*WHAT TO DO:* Of the records that follow, copy only the lines from the line containing "- Relax connected account schema parsing" to the line containing "## 0.1.36-next.1", both included, exactly as written.

*MATERIALS PROVIDED:*
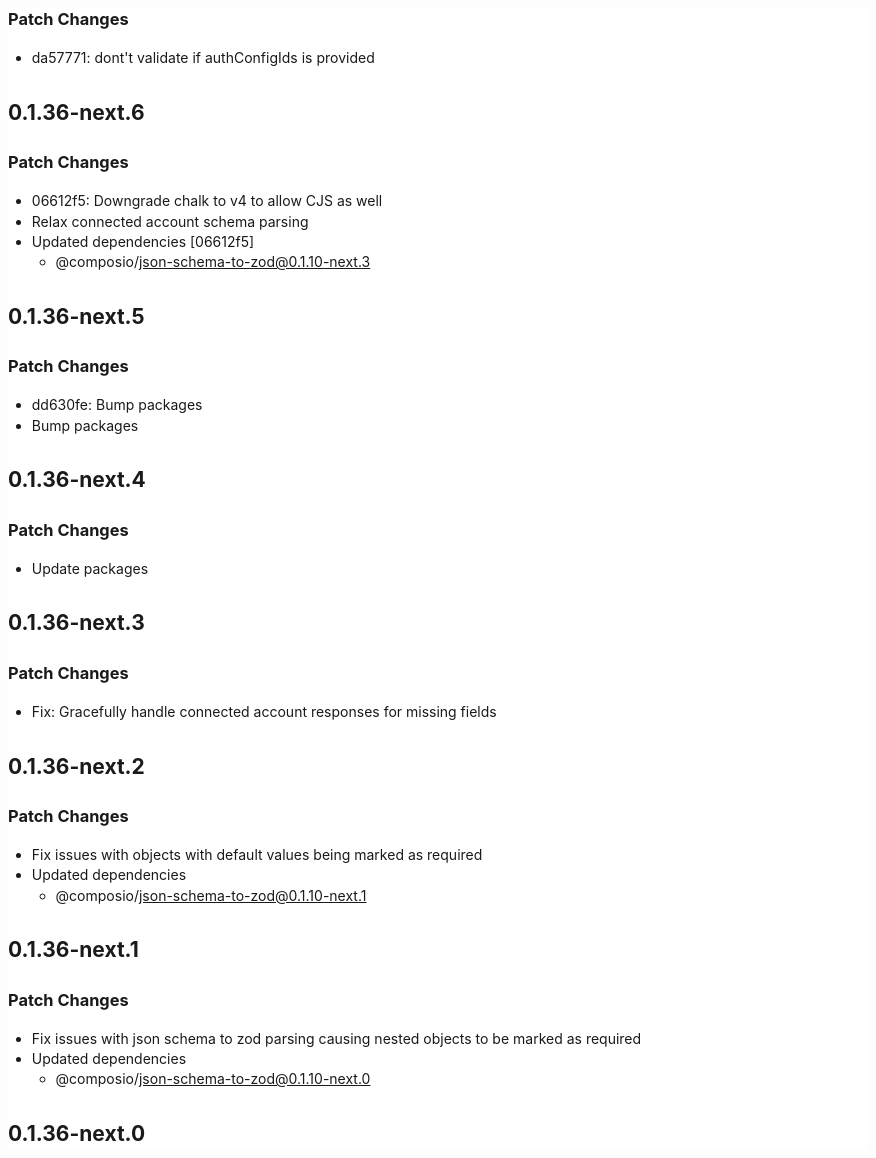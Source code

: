 ### Patch Changes

- da57771: dont't validate if authConfigIds is provided

## 0.1.36-next.6

### Patch Changes

- 06612f5: Downgrade chalk to v4 to allow CJS as well
- Relax connected account schema parsing
- Updated dependencies [06612f5]
  - @composio/json-schema-to-zod@0.1.10-next.3

## 0.1.36-next.5

### Patch Changes

- dd630fe: Bump packages
- Bump packages

## 0.1.36-next.4

### Patch Changes

- Update packages

## 0.1.36-next.3

### Patch Changes

- Fix: Gracefully handle connected account responses for missing fields

## 0.1.36-next.2

### Patch Changes

- Fix issues with objects with default values being marked as required
- Updated dependencies
  - @composio/json-schema-to-zod@0.1.10-next.1

## 0.1.36-next.1

### Patch Changes

- Fix issues with json schema to zod parsing causing nested objects to be marked as required
- Updated dependencies
  - @composio/json-schema-to-zod@0.1.10-next.0

## 0.1.36-next.0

*SOLUTION TO THE PROBLEM:*
- Relax connected account schema parsing
- Updated dependencies [06612f5]
  - @composio/json-schema-to-zod@0.1.10-next.3

## 0.1.36-next.5

### Patch Changes

- dd630fe: Bump packages
- Bump packages

## 0.1.36-next.4

### Patch Changes

- Update packages

## 0.1.36-next.3

### Patch Changes

- Fix: Gracefully handle connected account responses for missing fields

## 0.1.36-next.2

### Patch Changes

- Fix issues with objects with default values being marked as required
- Updated dependencies
  - @composio/json-schema-to-zod@0.1.10-next.1

## 0.1.36-next.1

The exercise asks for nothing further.